* _Task_
Among the lines of the records, find all that carry the word "power" and copy them.
Source material: Begin
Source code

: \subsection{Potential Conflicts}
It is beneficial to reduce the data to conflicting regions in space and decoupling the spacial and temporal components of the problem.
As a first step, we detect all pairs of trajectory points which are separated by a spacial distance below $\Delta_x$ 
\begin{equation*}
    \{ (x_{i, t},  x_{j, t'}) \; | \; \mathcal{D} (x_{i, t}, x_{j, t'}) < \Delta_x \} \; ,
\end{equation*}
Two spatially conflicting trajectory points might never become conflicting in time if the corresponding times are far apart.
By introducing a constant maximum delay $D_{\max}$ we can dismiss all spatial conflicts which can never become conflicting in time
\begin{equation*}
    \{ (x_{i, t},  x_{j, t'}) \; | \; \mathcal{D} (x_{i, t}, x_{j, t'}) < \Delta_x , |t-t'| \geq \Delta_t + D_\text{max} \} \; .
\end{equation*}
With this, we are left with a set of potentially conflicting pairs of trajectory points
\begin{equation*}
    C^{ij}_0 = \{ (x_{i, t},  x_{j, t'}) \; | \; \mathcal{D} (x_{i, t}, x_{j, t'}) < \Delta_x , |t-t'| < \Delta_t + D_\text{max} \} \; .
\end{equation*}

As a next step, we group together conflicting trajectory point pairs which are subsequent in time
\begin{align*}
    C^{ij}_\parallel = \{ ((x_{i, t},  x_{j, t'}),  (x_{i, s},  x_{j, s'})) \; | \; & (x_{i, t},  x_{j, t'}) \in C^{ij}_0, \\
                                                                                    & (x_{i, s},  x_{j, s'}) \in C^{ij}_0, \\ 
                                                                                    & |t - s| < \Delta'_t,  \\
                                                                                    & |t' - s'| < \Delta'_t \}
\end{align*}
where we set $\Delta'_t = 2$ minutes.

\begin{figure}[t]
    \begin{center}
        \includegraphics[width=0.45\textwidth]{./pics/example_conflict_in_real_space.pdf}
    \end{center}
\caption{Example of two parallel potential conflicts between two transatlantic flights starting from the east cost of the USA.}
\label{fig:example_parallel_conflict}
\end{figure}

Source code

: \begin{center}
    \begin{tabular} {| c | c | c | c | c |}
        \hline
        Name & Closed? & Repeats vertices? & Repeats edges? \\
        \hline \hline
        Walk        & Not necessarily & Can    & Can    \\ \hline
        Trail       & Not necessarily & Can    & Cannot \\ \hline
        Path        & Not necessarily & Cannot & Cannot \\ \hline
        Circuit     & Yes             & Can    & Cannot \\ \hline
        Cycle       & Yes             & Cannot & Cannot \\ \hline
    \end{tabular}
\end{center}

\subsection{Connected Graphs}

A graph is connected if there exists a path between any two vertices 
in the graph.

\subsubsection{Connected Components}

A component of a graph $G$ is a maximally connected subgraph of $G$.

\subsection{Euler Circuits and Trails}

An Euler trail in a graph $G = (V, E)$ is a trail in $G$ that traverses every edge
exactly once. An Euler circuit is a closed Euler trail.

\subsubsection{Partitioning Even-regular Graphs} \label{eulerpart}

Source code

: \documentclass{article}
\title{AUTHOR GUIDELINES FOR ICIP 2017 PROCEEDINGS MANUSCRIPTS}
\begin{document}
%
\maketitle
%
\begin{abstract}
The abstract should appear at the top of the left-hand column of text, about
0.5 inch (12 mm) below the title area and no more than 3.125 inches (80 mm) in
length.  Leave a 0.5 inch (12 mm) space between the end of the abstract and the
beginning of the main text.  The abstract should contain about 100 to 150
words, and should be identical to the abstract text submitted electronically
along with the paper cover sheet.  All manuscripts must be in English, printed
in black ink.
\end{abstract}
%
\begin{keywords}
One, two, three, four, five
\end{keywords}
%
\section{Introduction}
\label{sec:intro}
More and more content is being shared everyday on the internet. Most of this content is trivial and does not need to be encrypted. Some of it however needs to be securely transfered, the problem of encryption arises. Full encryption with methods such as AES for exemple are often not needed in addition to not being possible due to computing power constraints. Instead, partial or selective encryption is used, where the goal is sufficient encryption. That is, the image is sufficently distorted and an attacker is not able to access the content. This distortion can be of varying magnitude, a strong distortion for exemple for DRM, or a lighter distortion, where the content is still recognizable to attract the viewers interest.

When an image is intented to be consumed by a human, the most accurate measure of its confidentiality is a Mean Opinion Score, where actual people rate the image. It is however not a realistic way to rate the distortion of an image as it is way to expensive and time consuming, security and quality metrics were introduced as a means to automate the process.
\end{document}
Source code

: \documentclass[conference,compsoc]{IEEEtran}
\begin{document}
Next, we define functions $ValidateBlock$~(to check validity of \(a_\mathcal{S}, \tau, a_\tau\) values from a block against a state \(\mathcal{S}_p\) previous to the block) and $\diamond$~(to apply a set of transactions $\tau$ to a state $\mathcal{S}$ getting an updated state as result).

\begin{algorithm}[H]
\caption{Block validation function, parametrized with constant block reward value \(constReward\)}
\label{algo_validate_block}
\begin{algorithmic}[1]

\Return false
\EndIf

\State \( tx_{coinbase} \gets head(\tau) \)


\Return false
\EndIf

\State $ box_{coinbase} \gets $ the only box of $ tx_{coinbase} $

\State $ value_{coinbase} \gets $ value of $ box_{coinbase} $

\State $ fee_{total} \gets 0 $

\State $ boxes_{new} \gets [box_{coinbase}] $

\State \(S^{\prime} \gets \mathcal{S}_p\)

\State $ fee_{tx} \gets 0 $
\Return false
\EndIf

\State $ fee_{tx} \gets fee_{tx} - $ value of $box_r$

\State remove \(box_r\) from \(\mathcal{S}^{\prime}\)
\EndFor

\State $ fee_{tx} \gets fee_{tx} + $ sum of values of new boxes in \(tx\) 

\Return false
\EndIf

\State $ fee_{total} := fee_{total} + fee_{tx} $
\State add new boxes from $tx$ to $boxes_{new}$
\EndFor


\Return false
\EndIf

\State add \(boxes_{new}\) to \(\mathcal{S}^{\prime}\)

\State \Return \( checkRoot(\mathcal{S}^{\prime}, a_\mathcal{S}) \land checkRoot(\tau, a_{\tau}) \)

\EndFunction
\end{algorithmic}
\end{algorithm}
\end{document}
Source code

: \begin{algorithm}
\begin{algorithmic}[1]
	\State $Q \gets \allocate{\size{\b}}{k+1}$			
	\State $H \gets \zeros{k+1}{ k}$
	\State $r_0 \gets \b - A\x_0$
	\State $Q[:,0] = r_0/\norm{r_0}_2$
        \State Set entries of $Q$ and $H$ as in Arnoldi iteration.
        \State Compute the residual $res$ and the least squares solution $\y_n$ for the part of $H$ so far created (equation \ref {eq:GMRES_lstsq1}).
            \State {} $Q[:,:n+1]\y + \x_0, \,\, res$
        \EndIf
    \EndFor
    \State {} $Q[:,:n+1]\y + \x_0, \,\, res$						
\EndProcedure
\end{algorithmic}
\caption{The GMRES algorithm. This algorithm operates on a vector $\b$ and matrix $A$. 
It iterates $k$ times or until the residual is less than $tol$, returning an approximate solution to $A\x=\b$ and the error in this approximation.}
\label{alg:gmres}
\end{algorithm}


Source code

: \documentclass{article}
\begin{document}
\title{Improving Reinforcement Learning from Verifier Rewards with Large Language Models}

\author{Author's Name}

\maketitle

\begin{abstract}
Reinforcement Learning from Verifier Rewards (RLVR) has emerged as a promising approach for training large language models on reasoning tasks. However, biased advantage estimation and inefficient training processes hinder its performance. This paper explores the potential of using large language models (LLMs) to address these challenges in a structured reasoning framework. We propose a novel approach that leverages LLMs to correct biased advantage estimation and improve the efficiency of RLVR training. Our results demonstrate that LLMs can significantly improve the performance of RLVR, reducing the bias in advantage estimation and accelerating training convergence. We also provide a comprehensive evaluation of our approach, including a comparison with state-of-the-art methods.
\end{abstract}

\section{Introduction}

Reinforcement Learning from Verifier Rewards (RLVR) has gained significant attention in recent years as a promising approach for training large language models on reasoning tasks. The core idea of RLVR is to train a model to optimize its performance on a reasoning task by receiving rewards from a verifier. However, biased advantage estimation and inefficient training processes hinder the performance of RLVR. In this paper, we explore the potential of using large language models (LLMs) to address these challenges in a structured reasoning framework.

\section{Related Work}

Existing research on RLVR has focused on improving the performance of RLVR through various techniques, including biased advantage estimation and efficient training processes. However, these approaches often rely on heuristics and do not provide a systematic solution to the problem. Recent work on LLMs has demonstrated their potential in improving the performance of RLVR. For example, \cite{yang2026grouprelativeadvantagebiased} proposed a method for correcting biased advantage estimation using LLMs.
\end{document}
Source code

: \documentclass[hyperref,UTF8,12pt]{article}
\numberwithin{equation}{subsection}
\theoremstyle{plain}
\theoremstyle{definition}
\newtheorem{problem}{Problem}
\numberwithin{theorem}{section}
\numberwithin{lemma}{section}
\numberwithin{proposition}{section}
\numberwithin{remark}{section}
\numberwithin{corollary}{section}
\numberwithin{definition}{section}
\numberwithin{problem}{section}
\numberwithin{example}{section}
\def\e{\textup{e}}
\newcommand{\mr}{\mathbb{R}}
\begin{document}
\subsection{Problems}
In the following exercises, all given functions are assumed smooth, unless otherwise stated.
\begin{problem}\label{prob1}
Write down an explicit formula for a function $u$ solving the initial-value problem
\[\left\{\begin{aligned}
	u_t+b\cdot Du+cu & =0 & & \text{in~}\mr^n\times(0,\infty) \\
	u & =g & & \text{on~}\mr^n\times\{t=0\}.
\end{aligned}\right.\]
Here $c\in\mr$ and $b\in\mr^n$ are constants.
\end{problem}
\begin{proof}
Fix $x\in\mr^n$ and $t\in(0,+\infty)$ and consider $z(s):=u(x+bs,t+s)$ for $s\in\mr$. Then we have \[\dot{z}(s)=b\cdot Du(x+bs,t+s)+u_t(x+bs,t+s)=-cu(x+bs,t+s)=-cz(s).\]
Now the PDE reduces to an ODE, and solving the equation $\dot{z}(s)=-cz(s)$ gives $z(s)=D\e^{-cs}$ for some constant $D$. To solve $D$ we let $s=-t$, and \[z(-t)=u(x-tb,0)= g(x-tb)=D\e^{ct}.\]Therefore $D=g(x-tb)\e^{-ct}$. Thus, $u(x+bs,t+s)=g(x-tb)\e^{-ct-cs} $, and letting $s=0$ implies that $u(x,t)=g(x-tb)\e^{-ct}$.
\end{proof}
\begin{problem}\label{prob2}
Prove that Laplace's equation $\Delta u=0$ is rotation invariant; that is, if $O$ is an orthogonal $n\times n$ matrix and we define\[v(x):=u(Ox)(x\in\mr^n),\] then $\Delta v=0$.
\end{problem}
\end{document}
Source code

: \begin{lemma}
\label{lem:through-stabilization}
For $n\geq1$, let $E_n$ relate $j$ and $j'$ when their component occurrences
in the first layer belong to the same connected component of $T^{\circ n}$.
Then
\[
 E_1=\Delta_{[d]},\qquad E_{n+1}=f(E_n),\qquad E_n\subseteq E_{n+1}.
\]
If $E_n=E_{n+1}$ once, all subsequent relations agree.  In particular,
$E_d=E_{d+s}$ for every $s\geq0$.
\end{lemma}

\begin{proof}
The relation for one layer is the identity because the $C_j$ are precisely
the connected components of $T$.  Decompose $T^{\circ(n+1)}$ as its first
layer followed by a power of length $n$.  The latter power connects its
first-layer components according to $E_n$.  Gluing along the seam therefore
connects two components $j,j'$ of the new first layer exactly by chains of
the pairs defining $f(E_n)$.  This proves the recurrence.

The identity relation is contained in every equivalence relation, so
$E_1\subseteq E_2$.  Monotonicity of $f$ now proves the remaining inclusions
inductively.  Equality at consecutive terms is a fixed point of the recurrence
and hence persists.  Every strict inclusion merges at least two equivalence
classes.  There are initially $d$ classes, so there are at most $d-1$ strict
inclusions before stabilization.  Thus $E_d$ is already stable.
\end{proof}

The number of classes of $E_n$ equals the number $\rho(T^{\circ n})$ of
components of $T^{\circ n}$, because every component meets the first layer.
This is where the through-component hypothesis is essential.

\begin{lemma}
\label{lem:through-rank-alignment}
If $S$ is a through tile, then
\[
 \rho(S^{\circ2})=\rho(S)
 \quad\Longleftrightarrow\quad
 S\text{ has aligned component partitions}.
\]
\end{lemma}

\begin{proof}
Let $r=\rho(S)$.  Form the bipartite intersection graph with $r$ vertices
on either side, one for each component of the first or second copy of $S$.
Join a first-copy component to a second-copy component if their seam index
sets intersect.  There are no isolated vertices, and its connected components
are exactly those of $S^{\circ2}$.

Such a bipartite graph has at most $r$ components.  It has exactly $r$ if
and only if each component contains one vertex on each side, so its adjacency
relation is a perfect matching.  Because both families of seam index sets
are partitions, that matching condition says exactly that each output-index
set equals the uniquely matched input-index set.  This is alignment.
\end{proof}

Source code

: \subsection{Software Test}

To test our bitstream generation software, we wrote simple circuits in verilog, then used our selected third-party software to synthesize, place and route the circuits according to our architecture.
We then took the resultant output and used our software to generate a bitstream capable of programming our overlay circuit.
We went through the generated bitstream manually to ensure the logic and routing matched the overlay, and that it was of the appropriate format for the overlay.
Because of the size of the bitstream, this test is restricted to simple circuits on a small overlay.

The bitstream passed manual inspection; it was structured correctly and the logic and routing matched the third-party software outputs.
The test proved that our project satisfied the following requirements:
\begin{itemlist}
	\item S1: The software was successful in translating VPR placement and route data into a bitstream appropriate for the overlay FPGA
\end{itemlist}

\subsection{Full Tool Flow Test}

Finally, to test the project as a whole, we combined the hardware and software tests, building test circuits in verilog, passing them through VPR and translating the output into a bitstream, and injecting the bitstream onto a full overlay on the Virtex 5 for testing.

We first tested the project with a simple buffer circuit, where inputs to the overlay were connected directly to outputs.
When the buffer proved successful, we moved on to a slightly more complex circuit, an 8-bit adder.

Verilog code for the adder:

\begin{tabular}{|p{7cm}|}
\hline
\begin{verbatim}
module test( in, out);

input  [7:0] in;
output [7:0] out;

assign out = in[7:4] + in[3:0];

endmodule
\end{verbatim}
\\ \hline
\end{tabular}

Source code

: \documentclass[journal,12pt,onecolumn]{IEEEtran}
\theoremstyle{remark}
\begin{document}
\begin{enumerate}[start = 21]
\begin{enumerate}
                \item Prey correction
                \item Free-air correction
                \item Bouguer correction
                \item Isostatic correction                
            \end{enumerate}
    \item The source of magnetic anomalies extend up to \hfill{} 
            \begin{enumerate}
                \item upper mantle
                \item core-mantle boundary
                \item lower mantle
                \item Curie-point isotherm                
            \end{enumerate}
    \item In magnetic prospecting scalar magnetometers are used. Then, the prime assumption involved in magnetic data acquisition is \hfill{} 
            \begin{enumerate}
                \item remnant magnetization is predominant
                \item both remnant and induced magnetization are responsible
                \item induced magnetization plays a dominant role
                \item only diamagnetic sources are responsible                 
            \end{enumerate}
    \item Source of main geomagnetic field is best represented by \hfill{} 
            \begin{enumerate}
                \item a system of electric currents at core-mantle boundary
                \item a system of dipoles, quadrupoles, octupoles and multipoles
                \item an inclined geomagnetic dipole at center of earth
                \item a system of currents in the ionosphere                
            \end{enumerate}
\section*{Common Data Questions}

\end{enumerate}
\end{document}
Source material: End
* _Solved exercise_
More and more content is being shared everyday on the internet. Most of this content is trivial and does not need to be encrypted. Some of it however needs to be securely transfered, the problem of encryption arises. Full encryption with methods such as AES for exemple are often not needed in addition to not being possible due to computing power constraints. Instead, partial or selective encryption is used, where the goal is sufficient encryption. That is, the image is sufficently distorted and an attacker is not able to access the content. This distortion can be of varying magnitude, a strong distortion for exemple for DRM, or a lighter distortion, where the content is still recognizable to attract the viewers interest.
layer followed by a power of length $n$.  The latter power connects its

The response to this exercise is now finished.